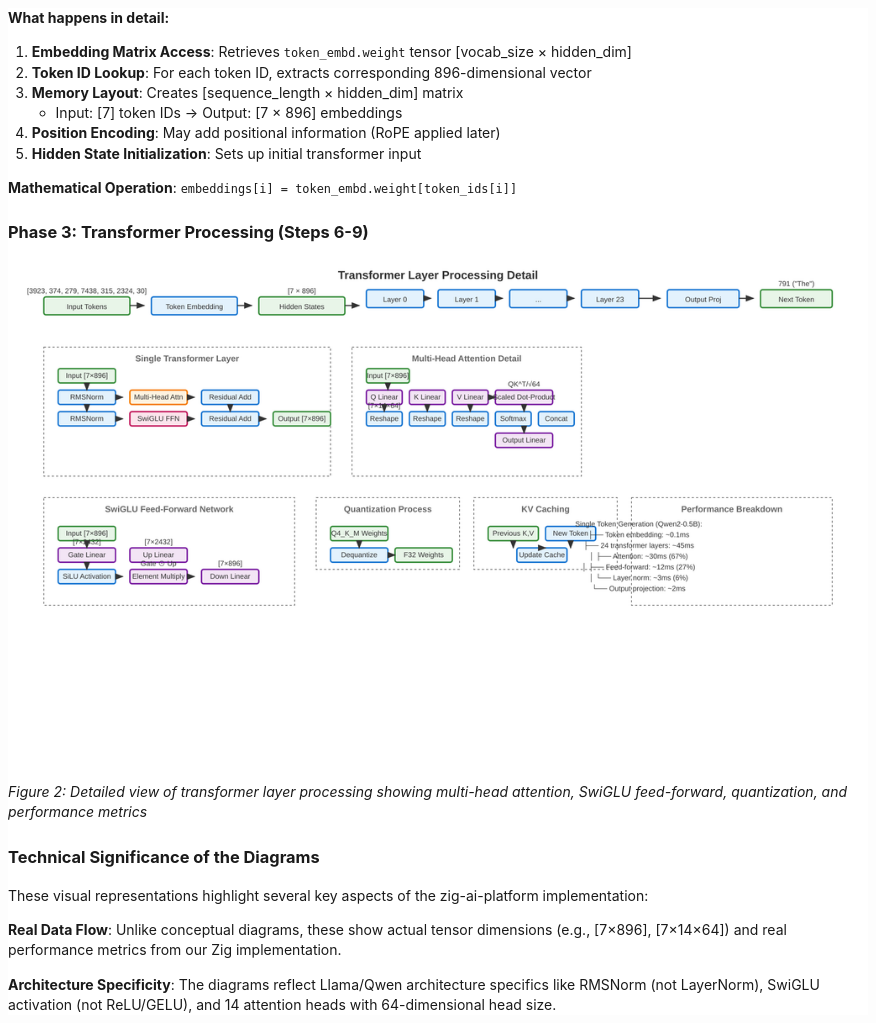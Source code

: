 **What happens in detail:**

1. **Embedding Matrix Access**: Retrieves `token_embd.weight` tensor [vocab_size × hidden_dim]
2. **Token ID Lookup**: For each token ID, extracts corresponding 896-dimensional vector
3. **Memory Layout**: Creates [sequence_length × hidden_dim] matrix
   - Input: [7] token IDs → Output: [7 × 896] embeddings
4. **Position Encoding**: May add positional information (RoPE applied later)
5. **Hidden State Initialization**: Sets up initial transformer input

**Mathematical Operation**: `embeddings[i] = token_embd.weight[token_ids[i]]`

### Phase 3: Transformer Processing (Steps 6-9)

![Transformer Detail](images/transformer-detail.svg)

*Figure 2: Detailed view of transformer layer processing showing multi-head attention, SwiGLU feed-forward, quantization, and performance metrics*

### Technical Significance of the Diagrams

These visual representations highlight several key aspects of the zig-ai-platform implementation:

**Real Data Flow**: Unlike conceptual diagrams, these show actual tensor dimensions (e.g., [7×896], [7×14×64]) and real performance metrics from our Zig implementation.

**Architecture Specificity**: The diagrams reflect Llama/Qwen architecture specifics like RMSNorm (not LayerNorm), SwiGLU activation (not ReLU/GELU), and 14 attention heads with 64-dimensional head size.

Your objective:
Copy the material above in full and exactly, skipping pictures.

Response to this exercise:
Source code

: **What happens in detail:**

1. **Embedding Matrix Access**: Retrieves `token_embd.weight` tensor [vocab_size × hidden_dim]
2. **Token ID Lookup**: For each token ID, extracts corresponding 896-dimensional vector
3. **Memory Layout**: Creates [sequence_length × hidden_dim] matrix
   - Input: [7] token IDs → Output: [7 × 896] embeddings
4. **Position Encoding**: May add positional information (RoPE applied later)
5. **Hidden State Initialization**: Sets up initial transformer input

**Mathematical Operation**: `embeddings[i] = token_embd.weight[token_ids[i]]`

### Phase 3: Transformer Processing (Steps 6-9)

![Transformer Detail](images/transformer-detail.svg)

*Figure 2: Detailed view of transformer layer processing showing multi-head attention, SwiGLU feed-forward, quantization, and performance metrics*

### Technical Significance of the Diagrams

These visual representations highlight several key aspects of the zig-ai-platform implementation:

**Real Data Flow**: Unlike conceptual diagrams, these show actual tensor dimensions (e.g., [7×896], [7×14×64]) and real performance metrics from our Zig implementation.

**Architecture Specificity**: The diagrams reflect Llama/Qwen architecture specifics like RMSNorm (not LayerNorm), SwiGLU activation (not ReLU/GELU), and 14 attention heads with 64-dimensional head size.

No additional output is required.